Mutual Funds: Investing discipline requires being invested for a long time. When an investor stays invested for a long time, they stand to reap the fruits of compounding. In other words, being invested for a long period allows them to earn disproportionately higher returns in the later years than in the first few years.
This happens because the returns in the first few years are added to the corpus, thus incrementally raising the scope of earning higher returns.
To illustrate this point, we randomly handpick one mutual fund (JM Flexicap Mutual Fund), which has delivered a healthy return (of 14.25%) since its launch in 2008. For the uninitiated, a flexi-cap mutual fund is free to invest in the securities across market capitalisation (large cap, mid cap and small cap) in any ratio as it deems fit.

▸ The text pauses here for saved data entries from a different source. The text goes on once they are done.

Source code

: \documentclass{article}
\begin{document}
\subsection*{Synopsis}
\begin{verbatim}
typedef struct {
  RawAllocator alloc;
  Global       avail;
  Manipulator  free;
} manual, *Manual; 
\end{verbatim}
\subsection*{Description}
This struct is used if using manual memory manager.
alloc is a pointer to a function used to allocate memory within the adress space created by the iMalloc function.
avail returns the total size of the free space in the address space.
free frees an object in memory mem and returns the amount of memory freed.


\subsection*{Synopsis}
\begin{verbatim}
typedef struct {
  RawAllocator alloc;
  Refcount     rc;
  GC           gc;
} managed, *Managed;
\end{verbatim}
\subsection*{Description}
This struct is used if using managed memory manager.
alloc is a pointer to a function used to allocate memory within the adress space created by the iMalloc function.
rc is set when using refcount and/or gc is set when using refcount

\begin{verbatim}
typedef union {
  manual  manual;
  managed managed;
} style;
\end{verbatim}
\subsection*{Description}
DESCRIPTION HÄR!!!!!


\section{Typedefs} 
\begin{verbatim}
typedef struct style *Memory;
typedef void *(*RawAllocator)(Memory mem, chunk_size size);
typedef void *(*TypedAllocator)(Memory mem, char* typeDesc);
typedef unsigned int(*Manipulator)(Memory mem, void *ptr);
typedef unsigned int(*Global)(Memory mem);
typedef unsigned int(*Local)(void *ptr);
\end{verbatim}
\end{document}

(Source: Jmfinancialmf.com)
As the table above shows, if someone had invested ₹1 lakh at the time of the scheme’s launch (23 September 2008), it would have grown to ₹9.87 lakh, thus delivering an annualised return of 14.25%.
The same investment of ₹1 lakh would have grown to ₹4.79 lakh if the tenor were 10 years. It would have grown to ₹2.70 lakh in five years and ₹1.73 lakh in three years.
More about JM Flexicap Fund
The fund’s assets under management (AUM) are allocated across equity (98.4%) and debt (1.6%). The assets are invested across market capitalisation with 54.34% in large-cap, 23.78% in mid-cap and 20.28% in small-cap stocks.
The top five holdings are Reliance Industries, L&T, SBI, Bharti Airtel and ICICI Bank. Sector-wise, the asset allocation of this mutual fund is as follows: financial services (32.61%), information technology (10.10%), healthcare (7.98%), capital goods (6.42%), consumer services (6.29%) and other sectors (36.60%).
The fund managers of this scheme are Satish Ramanathan, Asit Bhandarkar, Deepak Gupta, and Ruchi Fozdar.